Start of EXTRACTED DATA
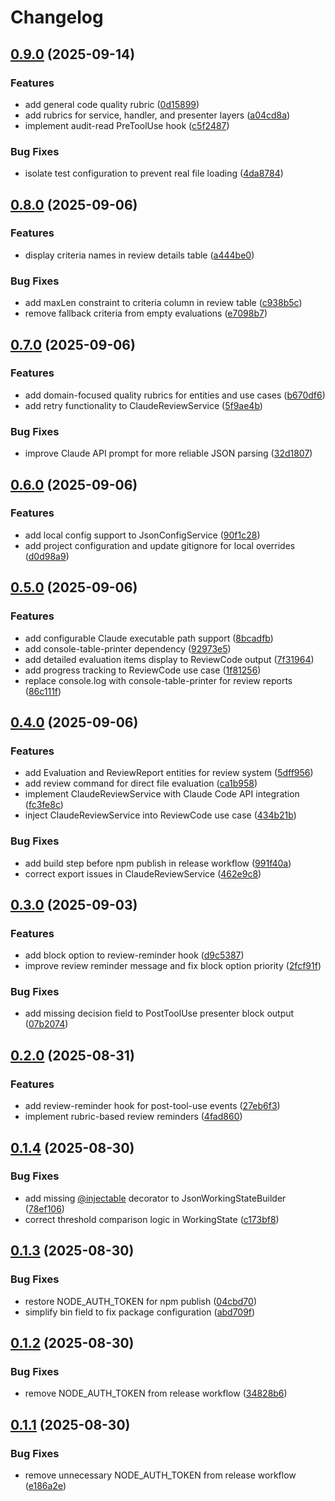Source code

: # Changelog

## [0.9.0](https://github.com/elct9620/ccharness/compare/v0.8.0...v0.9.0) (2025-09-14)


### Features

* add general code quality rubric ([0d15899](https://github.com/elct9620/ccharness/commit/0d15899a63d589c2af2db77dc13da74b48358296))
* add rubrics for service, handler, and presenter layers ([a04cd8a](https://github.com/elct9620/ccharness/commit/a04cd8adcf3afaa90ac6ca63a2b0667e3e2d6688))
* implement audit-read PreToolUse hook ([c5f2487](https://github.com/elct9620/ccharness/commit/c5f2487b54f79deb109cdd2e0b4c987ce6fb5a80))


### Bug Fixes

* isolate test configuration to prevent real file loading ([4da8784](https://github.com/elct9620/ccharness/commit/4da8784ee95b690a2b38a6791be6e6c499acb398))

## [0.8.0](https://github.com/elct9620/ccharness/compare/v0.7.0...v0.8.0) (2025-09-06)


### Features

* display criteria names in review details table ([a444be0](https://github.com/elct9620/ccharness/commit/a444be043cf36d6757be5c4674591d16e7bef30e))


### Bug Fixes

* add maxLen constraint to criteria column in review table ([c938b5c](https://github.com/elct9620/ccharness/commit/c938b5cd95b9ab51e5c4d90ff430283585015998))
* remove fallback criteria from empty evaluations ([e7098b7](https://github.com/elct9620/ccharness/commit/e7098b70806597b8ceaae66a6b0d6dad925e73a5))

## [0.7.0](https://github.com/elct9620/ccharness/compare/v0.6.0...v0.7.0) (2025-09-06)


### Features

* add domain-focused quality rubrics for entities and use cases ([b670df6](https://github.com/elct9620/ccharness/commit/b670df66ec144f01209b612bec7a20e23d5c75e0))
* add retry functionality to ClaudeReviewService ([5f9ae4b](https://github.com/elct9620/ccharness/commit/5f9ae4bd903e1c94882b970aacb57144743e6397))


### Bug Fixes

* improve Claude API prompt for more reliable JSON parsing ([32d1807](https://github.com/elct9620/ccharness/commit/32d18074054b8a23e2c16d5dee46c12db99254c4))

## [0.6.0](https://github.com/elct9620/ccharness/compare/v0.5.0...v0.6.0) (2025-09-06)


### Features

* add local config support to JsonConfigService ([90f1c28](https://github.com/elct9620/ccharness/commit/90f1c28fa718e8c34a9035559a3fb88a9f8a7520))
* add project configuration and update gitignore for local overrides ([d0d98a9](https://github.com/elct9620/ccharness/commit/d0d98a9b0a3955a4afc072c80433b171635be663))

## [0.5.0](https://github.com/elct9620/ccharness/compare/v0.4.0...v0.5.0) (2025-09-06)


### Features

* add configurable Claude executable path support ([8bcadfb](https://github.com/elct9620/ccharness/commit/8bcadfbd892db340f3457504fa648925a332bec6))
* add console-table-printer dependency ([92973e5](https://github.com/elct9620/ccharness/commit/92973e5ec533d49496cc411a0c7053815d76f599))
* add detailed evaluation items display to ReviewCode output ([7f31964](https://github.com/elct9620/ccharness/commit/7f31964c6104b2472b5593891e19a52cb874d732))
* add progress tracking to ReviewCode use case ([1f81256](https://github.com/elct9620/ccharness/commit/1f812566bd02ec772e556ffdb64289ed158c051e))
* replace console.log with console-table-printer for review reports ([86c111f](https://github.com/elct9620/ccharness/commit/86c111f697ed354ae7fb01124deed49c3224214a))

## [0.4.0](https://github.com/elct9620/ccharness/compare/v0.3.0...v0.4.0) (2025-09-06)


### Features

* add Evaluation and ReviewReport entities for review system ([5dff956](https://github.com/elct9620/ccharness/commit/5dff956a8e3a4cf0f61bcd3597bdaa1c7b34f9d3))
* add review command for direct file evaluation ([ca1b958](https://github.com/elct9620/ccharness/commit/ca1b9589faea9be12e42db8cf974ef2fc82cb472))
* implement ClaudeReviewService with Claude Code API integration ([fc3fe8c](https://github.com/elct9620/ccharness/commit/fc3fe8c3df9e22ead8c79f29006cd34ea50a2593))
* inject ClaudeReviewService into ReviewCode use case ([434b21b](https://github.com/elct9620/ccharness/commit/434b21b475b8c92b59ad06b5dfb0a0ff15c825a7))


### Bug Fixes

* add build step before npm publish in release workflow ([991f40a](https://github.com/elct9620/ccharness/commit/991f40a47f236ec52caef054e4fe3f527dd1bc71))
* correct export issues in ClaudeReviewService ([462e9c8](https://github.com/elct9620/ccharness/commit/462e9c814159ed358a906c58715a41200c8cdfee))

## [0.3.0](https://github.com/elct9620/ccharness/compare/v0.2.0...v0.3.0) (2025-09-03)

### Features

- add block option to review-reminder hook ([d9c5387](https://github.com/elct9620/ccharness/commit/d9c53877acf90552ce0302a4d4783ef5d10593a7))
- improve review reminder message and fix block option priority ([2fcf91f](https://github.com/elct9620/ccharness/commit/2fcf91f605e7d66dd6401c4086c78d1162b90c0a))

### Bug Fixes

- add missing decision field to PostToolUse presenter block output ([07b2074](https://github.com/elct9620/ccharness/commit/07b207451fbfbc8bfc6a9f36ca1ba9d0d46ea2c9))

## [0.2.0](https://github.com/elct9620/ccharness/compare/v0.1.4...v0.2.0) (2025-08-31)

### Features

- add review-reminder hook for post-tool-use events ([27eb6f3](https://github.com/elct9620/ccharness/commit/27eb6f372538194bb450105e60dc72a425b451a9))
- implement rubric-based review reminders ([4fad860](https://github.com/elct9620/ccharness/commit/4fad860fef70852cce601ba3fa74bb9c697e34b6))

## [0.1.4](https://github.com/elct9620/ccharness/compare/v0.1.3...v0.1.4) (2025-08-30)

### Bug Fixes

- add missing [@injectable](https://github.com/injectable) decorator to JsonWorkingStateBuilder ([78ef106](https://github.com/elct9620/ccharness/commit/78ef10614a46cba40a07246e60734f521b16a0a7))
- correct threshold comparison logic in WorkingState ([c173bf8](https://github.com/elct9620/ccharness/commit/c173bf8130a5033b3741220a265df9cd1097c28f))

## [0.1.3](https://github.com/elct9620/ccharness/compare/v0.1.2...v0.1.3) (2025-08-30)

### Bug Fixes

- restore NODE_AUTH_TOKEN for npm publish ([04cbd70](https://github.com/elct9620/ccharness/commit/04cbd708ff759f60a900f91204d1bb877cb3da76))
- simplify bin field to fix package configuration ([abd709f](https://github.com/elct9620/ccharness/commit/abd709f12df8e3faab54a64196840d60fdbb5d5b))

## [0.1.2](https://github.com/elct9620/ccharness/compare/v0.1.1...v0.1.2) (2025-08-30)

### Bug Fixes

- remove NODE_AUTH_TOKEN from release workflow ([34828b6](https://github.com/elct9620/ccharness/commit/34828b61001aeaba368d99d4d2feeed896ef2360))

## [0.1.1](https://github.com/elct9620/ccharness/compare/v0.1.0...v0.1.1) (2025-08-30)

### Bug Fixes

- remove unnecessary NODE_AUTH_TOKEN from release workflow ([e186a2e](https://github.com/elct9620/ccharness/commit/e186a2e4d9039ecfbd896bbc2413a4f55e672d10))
End of EXTRACTED DATA
Start of EXTRACTED DATA
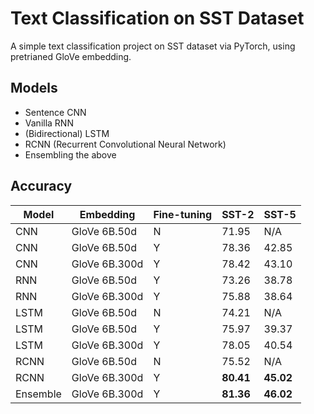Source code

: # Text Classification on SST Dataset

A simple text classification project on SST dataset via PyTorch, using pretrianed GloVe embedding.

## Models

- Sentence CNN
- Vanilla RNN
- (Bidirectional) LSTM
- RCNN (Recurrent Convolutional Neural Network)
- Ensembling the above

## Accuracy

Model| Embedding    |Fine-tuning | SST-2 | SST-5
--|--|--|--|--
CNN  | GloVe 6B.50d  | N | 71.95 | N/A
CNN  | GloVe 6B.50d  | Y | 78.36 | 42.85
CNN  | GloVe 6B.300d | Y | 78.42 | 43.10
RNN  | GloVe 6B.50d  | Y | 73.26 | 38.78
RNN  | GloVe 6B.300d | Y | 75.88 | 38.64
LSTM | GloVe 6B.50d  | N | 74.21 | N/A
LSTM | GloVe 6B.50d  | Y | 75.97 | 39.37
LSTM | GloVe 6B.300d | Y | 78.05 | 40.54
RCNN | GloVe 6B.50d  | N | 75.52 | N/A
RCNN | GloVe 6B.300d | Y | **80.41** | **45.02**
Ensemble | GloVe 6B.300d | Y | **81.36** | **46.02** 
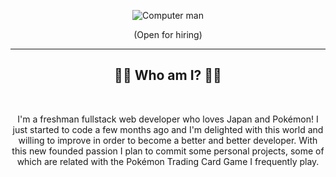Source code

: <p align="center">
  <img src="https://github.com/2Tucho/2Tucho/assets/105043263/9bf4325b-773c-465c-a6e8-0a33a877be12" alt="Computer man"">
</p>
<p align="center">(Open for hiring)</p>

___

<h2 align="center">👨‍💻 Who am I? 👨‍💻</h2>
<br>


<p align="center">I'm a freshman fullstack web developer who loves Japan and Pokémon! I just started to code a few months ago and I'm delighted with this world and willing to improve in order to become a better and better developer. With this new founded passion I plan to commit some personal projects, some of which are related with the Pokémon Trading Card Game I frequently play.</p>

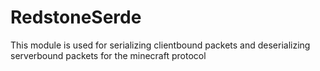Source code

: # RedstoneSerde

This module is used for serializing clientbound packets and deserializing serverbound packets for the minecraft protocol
End of EXTRACTED DATA
== PROBLEM STATEMENT ==
Look through the data above. Copy every line with the string "display" in it.

== RESPONSE ==
* display criteria names in review details table ([a444be0](https://github.com/elct9620/ccharness/commit/a444be043cf36d6757be5c4674591d16e7bef30e))
* add detailed evaluation items display to ReviewCode output ([7f31964](https://github.com/elct9620/ccharness/commit/7f31964c6104b2472b5593891e19a52cb874d732))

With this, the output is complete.